- **The problem**: Without any of their pictures, return all of the records exactly.

+ + +

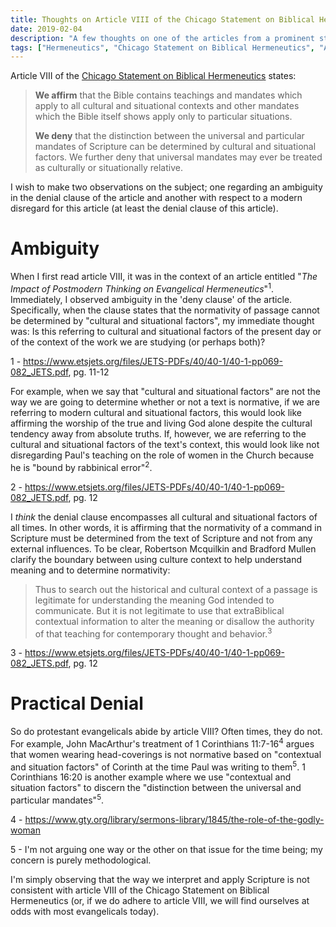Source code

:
 ```yaml
---
title: Thoughts on Article VIII of the Chicago Statement on Biblical Hermeneutics
date: 2019-02-04
description: "A few thoughts on one of the articles from a prominent statement on Biblical Hermeneutics."
tags: ["Hermeneutics", "Chicago Statement on Biblical Hermeneutics", "Application", "International Council on Biblical Inerrancy"]
---
```


Article VIII of the [Chicago Statement on Biblical Hermeneutics](https://library.dts.edu/Pages/TL/Special/ICBI_2.pdf) states:

> **We affirm** that the Bible contains teachings and mandates which apply to all cultural and situational contexts and other mandates which the Bible itself shows apply only to particular situations.
> 
> **We deny** that the distinction between the universal and particular mandates of Scripture can be determined by cultural and situational factors. We further deny that universal mandates may ever be treated as culturally or situationally relative.

I wish to make two observations on the subject; one regarding an ambiguity in the denial clause of the article and another with respect to a modern disregard for this article (at least the denial clause of this article).

# Ambiguity

When I first read article VIII, it was in the context of an article entitled "*The Impact of Postmodern Thinking on Evangelical Hermeneutics*"<sup>1</sup>. Immediately, I observed ambiguity in the 'deny clause' of the article. Specifically, when the clause states that the normativity of passage cannot be determined by "cultural and situational factors", my immediate thought was: Is this referring to cultural and situational factors of the present day or of the context of the work we are studying (or perhaps both)?

<aside class="marginnote">
  <span class="noteNumber">1</span> - <a href="https://www.etsjets.org/files/JETS-PDFs/40/40-1/40-1-pp069-082_JETS.pdf" target="_blank">https://www.etsjets.org/files/JETS-PDFs/40/40-1/40-1-pp069-082_JETS.pdf</a>, pg. 11-12
</aside>

For example, when we say that "cultural and situational factors" are not the way we are going to determine whether or not a text is normative, if we are referring to modern cultural and situational factors, this would look like affirming the worship of the true and living God alone despite the cultural tendency away from absolute truths. If, however, we are referring to the cultural and situational factors of the text's context, this would look like not disregarding Paul's teaching on the role of women in the Church because he is "bound by rabbinical error"<sup>2</sup>.

<aside class="marginnote">
  <span class="noteNumber">2</span> - <a href="https://www.etsjets.org/files/JETS-PDFs/40/40-1/40-1-pp069-082_JETS.pdf" target="_blank">https://www.etsjets.org/files/JETS-PDFs/40/40-1/40-1-pp069-082_JETS.pdf</a>, pg. 12
</aside>

I *think* the denial clause encompasses all cultural and situational factors of all times. In other words, it is affirming that the normativity of a command in Scripture must be determined from the text of Scripture and not from any external influences. To be clear, Robertson Mcquilkin and Bradford Mullen clarify the boundary between using culture context to help understand meaning and to determine normativity:

> Thus to search out the historical and cultural context of a passage is legitimate for understanding the meaning God intended to communicate. But it is not legitimate to use that extraBiblical contextual information to alter the meaning or disallow the authority of that teaching for contemporary thought and behavior.<sup>3</sup>

<aside class="marginnote">
  <span class="noteNumber">3</span> - <a href="https://www.etsjets.org/files/JETS-PDFs/40/40-1/40-1-pp069-082_JETS.pdf" target="_blank">https://www.etsjets.org/files/JETS-PDFs/40/40-1/40-1-pp069-082_JETS.pdf</a>, pg. 12
</aside>

# Practical Denial

So do protestant evangelicals abide by article VIII? Often times, they do not. For example, John MacArthur's treatment of 1 Corinthians 11:7-16<sup>4</sup> argues that women wearing head-coverings is not normative based on "contextual and situation factors" of Corinth at the time Paul was writing to them<sup>5</sup>. 1 Corinthians 16:20 is another example where we use "contextual and situation factors" to discern the "distinction between the universal and particular mandates"<sup>5</sup>.

<aside class="marginnote">
  <p><span class="noteNumber">4</span> - <a href="https://www.gty.org/library/sermons-library/1845/the-role-of-the-godly-woman" target="_blank">https://www.gty.org/library/sermons-library/1845/the-role-of-the-godly-woman</a></p>
  <span class="noteNumber">5</span> - I'm not arguing one way or the other on that issue for the time being; my concern is purely methodological.
</aside>

I'm simply observing that the way we interpret and apply Scripture is not consistent with article VIII of the Chicago Statement on Biblical Hermeneutics (or, if we do adhere to article VIII, we will find ourselves at odds with most evangelicals today).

+ + +

- **Solution to the exercise**:
Source code

:
 ```yaml
---
title: Thoughts on Article VIII of the Chicago Statement on Biblical Hermeneutics
date: 2019-02-04
description: "A few thoughts on one of the articles from a prominent statement on Biblical Hermeneutics."
tags: ["Hermeneutics", "Chicago Statement on Biblical Hermeneutics", "Application", "International Council on Biblical Inerrancy"]
---
```


Article VIII of the [Chicago Statement on Biblical Hermeneutics](https://library.dts.edu/Pages/TL/Special/ICBI_2.pdf) states:

> **We affirm** that the Bible contains teachings and mandates which apply to all cultural and situational contexts and other mandates which the Bible itself shows apply only to particular situations.
> 
> **We deny** that the distinction between the universal and particular mandates of Scripture can be determined by cultural and situational factors. We further deny that universal mandates may ever be treated as culturally or situationally relative.

I wish to make two observations on the subject; one regarding an ambiguity in the denial clause of the article and another with respect to a modern disregard for this article (at least the denial clause of this article).

# Ambiguity

When I first read article VIII, it was in the context of an article entitled "*The Impact of Postmodern Thinking on Evangelical Hermeneutics*"<sup>1</sup>. Immediately, I observed ambiguity in the 'deny clause' of the article. Specifically, when the clause states that the normativity of passage cannot be determined by "cultural and situational factors", my immediate thought was: Is this referring to cultural and situational factors of the present day or of the context of the work we are studying (or perhaps both)?

<aside class="marginnote">
  <span class="noteNumber">1</span> - <a href="https://www.etsjets.org/files/JETS-PDFs/40/40-1/40-1-pp069-082_JETS.pdf" target="_blank">https://www.etsjets.org/files/JETS-PDFs/40/40-1/40-1-pp069-082_JETS.pdf</a>, pg. 11-12
</aside>

For example, when we say that "cultural and situational factors" are not the way we are going to determine whether or not a text is normative, if we are referring to modern cultural and situational factors, this would look like affirming the worship of the true and living God alone despite the cultural tendency away from absolute truths. If, however, we are referring to the cultural and situational factors of the text's context, this would look like not disregarding Paul's teaching on the role of women in the Church because he is "bound by rabbinical error"<sup>2</sup>.

<aside class="marginnote">
  <span class="noteNumber">2</span> - <a href="https://www.etsjets.org/files/JETS-PDFs/40/40-1/40-1-pp069-082_JETS.pdf" target="_blank">https://www.etsjets.org/files/JETS-PDFs/40/40-1/40-1-pp069-082_JETS.pdf</a>, pg. 12
</aside>

I *think* the denial clause encompasses all cultural and situational factors of all times. In other words, it is affirming that the normativity of a command in Scripture must be determined from the text of Scripture and not from any external influences. To be clear, Robertson Mcquilkin and Bradford Mullen clarify the boundary between using culture context to help understand meaning and to determine normativity:

> Thus to search out the historical and cultural context of a passage is legitimate for understanding the meaning God intended to communicate. But it is not legitimate to use that extraBiblical contextual information to alter the meaning or disallow the authority of that teaching for contemporary thought and behavior.<sup>3</sup>

<aside class="marginnote">
  <span class="noteNumber">3</span> - <a href="https://www.etsjets.org/files/JETS-PDFs/40/40-1/40-1-pp069-082_JETS.pdf" target="_blank">https://www.etsjets.org/files/JETS-PDFs/40/40-1/40-1-pp069-082_JETS.pdf</a>, pg. 12
</aside>

# Practical Denial

So do protestant evangelicals abide by article VIII? Often times, they do not. For example, John MacArthur's treatment of 1 Corinthians 11:7-16<sup>4</sup> argues that women wearing head-coverings is not normative based on "contextual and situation factors" of Corinth at the time Paul was writing to them<sup>5</sup>. 1 Corinthians 16:20 is another example where we use "contextual and situation factors" to discern the "distinction between the universal and particular mandates"<sup>5</sup>.

<aside class="marginnote">
  <p><span class="noteNumber">4</span> - <a href="https://www.gty.org/library/sermons-library/1845/the-role-of-the-godly-woman" target="_blank">https://www.gty.org/library/sermons-library/1845/the-role-of-the-godly-woman</a></p>
  <span class="noteNumber">5</span> - I'm not arguing one way or the other on that issue for the time being; my concern is purely methodological.
</aside>

I'm simply observing that the way we interpret and apply Scripture is not consistent with article VIII of the Chicago Statement on Biblical Hermeneutics (or, if we do adhere to article VIII, we will find ourselves at odds with most evangelicals today).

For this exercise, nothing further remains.